[Reseña] Batman: El Caballero Oscuro – Amanecer Dorado

Batman: El Caballero Oscuro - Amanecer Dorado

Tomo en formato de cartóne con tapa dura, guión y dibujo de David Finch y, por supuesto, protagonizado por Batman. Una buena colección de ingredientes que auguran un sabroso resultado.

Sin embargo, mal que os pese, Batman: El Caballero Oscuro – Amanecer Dorado es un auténtico despropósito, y en casi todos los sentidos. Mal guión y mal planteamiento, poca explicación de los detalles, mucho detalle sacado de la manga y cosas que son difíciles de entender. Al menos el dibujo es bueno, menos da una piedra.

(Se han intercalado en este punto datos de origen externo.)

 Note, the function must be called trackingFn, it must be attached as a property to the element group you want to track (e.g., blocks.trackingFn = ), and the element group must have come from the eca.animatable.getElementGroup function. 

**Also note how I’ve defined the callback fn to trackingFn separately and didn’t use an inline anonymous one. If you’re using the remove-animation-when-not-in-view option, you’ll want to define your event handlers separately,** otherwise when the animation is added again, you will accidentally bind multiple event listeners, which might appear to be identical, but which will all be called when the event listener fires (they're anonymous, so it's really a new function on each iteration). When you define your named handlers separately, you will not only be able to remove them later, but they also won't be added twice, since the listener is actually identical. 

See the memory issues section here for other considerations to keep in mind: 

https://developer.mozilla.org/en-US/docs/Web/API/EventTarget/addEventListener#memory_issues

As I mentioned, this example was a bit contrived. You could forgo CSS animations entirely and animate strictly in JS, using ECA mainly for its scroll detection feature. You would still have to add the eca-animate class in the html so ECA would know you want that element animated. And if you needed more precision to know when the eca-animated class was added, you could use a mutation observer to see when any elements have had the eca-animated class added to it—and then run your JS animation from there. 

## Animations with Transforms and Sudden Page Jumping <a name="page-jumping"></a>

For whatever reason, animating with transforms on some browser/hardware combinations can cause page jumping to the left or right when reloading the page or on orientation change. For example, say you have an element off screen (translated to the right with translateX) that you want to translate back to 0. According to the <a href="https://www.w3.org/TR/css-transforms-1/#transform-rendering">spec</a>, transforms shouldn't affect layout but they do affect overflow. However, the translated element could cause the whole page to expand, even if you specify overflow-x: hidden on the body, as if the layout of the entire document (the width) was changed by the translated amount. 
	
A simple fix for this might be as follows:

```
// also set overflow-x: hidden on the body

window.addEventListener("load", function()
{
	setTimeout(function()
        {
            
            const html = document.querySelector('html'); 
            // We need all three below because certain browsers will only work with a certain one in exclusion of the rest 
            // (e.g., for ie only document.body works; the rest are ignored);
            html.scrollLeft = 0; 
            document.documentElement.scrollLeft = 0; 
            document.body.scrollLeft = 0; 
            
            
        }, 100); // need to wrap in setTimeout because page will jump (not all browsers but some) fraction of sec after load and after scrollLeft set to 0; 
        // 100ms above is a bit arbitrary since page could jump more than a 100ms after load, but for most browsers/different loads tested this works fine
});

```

Todo gira en torno al rapto de una muy amiga de la infancia de Bruce Wayne, una de la que nunca hemos oído hablar, y de la que tampoco se explica demasiado, algo curioso cuando se deja claro una y otra vez la importancia de esta persona para Bruce. El caso es que, del mismo modo, el guión se sucede de actos inexplicables, como el hecho de que todo comience con la certeza de que Killer Croc está en el ajo.

A esto se suma la presencia de Jason Blood, que de repente decide transformarse en Etrigan para dar caza a alguien. No sabemos nada de este personaje, ni de su pasado, ni de lo que le ha ocurrido. Solo sabemos que va a por algo o alguien que resulta ser otro demonio, Ragman.

A partir de aquí se suceden una serie de sin sentidos argumentales que, al menos, consiguen relacionar a los demonios con el rapto de la chica a manos de Killer Croc. Y es que el gran problema de esta obra es la gran cantidad de hechos que Finch da por supuestos y conocidos, como si el lector tuviese que ser gran conocedor de toda la historia reciente de DC Comics y, además, adivino. Para colmo, el desenlace es predecible, cutre y de lo más anodino.

Al menos, como decía, el dibujo es bueno. Y es que el propio Finch nos proporciona una mitad del tomo espectacular donde las haya. Supongo que no todo puede ser perfecto. La otra mitad corre a cargo de Jason Fabok y Scott Williams, que si bien están a la altura y evitan que el nivel decaiga, ya no es lo mismo.

En definitiva, un tomo del que tampoco merece la pena hablar mucho más, y desde luego, que no merece la pena comprar salvo por su exquisita presentación a manos de la editorial y el dibujo.